Who can homeopathy help?

Children
Your child’s health is very important to you and as a parent you will face many decisions about your child’s care...from vaccinations to childhood illnesses and behavior problems. Homeopathic treatment works very well for children and used long term prevents chronic illness as they grow to adulthood. Many parents use teething tablets when their infant starts teething. Teething tablets are one of the most common forms of homeopathic treatment and many parents use them without realizing it is a homeopathic remedy. Many childhood ailments can be treated effectively with homeopathy – ear infections, coughs, skin rashes, allergies, and behavior problems are just some of the things I see in my homeopathic practice. In more serious cases homeopathy works very well as a complementary treatment with allopathic medicine to help your child retain his vital force and maintain it after treatment.
.... A LITTLE OF MY STORY:

When my first child Bodhi was small, I noticed that he wouldn’t sleep with my husband and me he pushed us away and liked being alone.

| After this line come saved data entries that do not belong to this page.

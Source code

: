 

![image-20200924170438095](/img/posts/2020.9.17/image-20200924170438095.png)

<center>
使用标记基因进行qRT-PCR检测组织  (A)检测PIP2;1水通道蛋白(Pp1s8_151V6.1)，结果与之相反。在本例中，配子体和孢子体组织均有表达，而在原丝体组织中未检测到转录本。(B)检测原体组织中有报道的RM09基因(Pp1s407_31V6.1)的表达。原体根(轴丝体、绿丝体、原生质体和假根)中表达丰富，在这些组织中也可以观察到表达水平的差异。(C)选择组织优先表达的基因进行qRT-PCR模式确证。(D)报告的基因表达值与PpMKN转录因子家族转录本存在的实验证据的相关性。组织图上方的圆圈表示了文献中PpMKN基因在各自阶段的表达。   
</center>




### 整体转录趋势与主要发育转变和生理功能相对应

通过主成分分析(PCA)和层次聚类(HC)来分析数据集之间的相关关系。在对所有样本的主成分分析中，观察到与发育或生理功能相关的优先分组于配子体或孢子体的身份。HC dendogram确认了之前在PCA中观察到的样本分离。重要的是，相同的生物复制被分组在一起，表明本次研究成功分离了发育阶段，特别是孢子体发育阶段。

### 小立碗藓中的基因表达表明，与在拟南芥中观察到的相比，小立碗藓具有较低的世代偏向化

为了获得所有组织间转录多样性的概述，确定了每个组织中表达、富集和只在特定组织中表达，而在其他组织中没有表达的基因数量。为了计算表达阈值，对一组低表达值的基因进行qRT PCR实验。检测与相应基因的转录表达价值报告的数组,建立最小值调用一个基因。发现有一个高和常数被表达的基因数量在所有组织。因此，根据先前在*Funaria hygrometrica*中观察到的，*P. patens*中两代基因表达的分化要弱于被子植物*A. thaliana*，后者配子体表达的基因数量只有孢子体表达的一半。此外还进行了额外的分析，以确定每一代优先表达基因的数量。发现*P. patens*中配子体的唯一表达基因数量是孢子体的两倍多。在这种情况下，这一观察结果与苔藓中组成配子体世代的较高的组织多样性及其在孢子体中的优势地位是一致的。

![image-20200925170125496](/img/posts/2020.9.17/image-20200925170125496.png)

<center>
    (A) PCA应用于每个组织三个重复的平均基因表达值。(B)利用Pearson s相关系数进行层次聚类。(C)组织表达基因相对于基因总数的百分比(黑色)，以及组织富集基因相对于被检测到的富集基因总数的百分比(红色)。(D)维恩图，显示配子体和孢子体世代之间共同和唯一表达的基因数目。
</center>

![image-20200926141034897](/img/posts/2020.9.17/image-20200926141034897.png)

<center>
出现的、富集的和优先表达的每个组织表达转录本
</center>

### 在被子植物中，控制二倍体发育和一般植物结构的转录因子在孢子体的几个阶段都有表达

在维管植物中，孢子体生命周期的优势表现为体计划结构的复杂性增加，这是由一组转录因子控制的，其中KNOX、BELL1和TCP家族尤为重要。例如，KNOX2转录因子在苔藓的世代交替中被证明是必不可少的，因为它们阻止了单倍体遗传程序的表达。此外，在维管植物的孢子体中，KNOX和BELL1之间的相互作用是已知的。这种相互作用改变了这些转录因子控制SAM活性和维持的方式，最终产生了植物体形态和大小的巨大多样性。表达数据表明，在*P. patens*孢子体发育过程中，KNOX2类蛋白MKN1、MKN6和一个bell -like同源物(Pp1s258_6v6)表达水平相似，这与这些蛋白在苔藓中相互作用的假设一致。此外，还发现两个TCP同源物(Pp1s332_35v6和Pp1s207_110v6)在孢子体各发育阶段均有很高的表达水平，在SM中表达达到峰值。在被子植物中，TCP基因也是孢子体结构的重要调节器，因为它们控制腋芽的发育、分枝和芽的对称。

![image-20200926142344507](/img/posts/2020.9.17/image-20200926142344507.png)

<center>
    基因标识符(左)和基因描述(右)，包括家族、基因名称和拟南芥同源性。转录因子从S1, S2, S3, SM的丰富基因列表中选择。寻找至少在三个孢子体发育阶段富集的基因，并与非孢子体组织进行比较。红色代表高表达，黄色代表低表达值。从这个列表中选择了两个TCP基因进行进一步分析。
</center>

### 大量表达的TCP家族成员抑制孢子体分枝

He would head butt out of some impulse and bite at the breast. It was as if he was adverse to hugs and cuddles. He'd throw incredible tantrums. I didn’t know if this was just his personality or something that was like a heavy cloud that he was burdened. Homeopathy says that we inherit the suppression's of our ancestors (genetic predisposition) to some extent and that this inheritance can affect what we become sick with. In homeopathy this is called a “Miasm” a very long and interesting subject in and of itself. Given the little knowledge I had, I was convinced that homeopathy could help. He was given an individual prescription and his remedy worked right away. He has since become and open hearted, polite, inquisitive, loving little boy and that dark cloud is a thing of the past. It is like homeopathy came in and blew a gentle wind on the cloud and it just dispersed. I have used homeopathy for nightmares, temper tantrums, growing pains, pregnancy, teething, fevers, and everything else that we have needed in our health care lives. It seems that homeopathy uses in our lives are never ending and I am forever grateful for it, in face can’t imagine my life without it. I am a different person because of it.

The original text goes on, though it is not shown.